Plane & Pilot
Tuesday, March 8, 2011

Immerse Yourself!

If you’re ready for intensive training, AFIT will get you an instrument rating in 10 days

Cirrus In Mexico

Alberto Bremer
Alberto Bremer lives in Mexico and works with Cirrus Aircraft's Mexico sales representative. He earned his Mexican private pilot certificate in 2006, and because he needed an American private pilot certificate to earn his instrument rating here, he acquired that in 2007. Bremer flew his Cirrus SR22 as a VFR pilot for about a year—often with a safety pilot—to become familiar with the airplane.
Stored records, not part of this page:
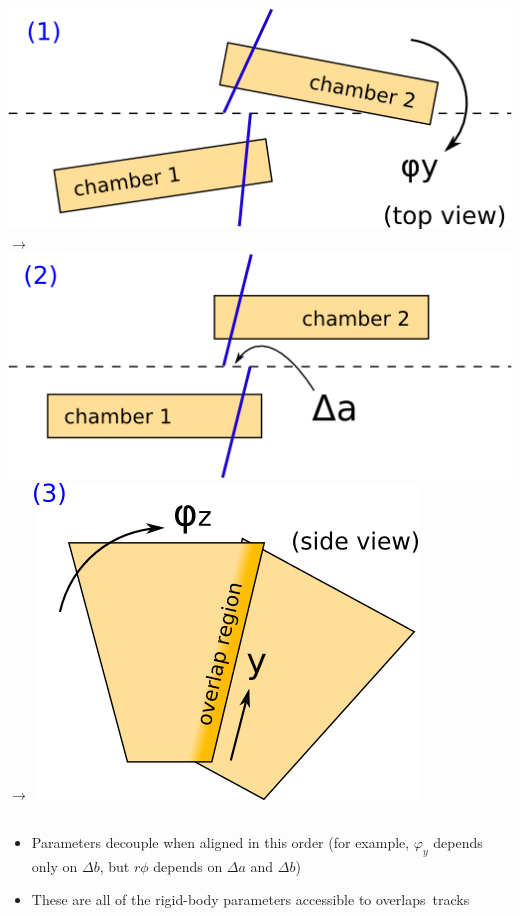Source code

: \documentclass[compress]{beamer}
\begin{document}
\begin{frame}
\begin{columns}
\includegraphics[width=\linewidth]{topview_1.png}
\hfill $\to$ \hfill
{}
\includegraphics[width=\linewidth]{topview_2.png}
\hfill $\to$ \hfill
{}
\includegraphics[width=\linewidth]{sideview.png}
\end{columns}

\vfill
\begin{itemize}
\item Parameters decouple when aligned in this order (for example,
  $\varphi_y$ depends only on $\Delta b$, but $r\phi$ depends on
  $\Delta a$ and $\Delta b$)
\item These are all of the rigid-body parameters accessible to \mbox{overlaps tracks\hspace{-1 cm}}
\end{itemize}
\end{frame}
\end{document}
After reading about AFIT and with 300 hours under his belt, Bremer decided that the total-immersion approach was exactly what he was looking for.

"The benefit was not that the training was fast, but that it was available," says Bremer. "I had gone to flight schools that said I could do the rating in six months or so, but I knew that would stretch into more time." Bremer also had to study for the written, and came to Texas because it was closest to his home.

Bremer finished his training in eight days in the Cirrus. "The Cirrus Perspective system is just beautiful for this," says Bremer. "You really don't exploit the capabilities of the Cirrus until you fly it IFR." Bremer attributes his success to his instructor. "Bill had me fly in every kind of weather you can imagine," he explains. "I had found instrument instructors at other places who didn't like to fly in actual IMC! Bill was fantastic."

German Connection

Robert McEwan
Robert Bailey McEwan is a VP for BMW in Germany. He also owns a Mooney Acclaim, and found that he needed a U.S. instrument rating to fly effectively in Europe. As with Bremer, a U.S. instrument rating meant McEwan had to re-earn his private. Though AFIT offered to come to Europe to train McEwan, German bureaucracy didn't allow the American CFI to train in a German flight school. McEwan came to Texas instead and utilized AFIT for both certificates. "In two weeks, I earned both the private and instrument," says McEwan, "with a 98% and a 96% on the exams."

Such a feat meant grueling training. "My instructor and I were together eight to 10 hours every day for 14 days," he laughs. "We flew four hours or more every day, and I couldn't even eat without him asking me questions and going through the material. It was excellent." McEwan didn't bring his Mooney but chose to train in a G1000 Cessna 172. To meet the requirements for both certificates, McEwan would study and fly all day, return to his hotel at 10 p.m., then study for several more hours.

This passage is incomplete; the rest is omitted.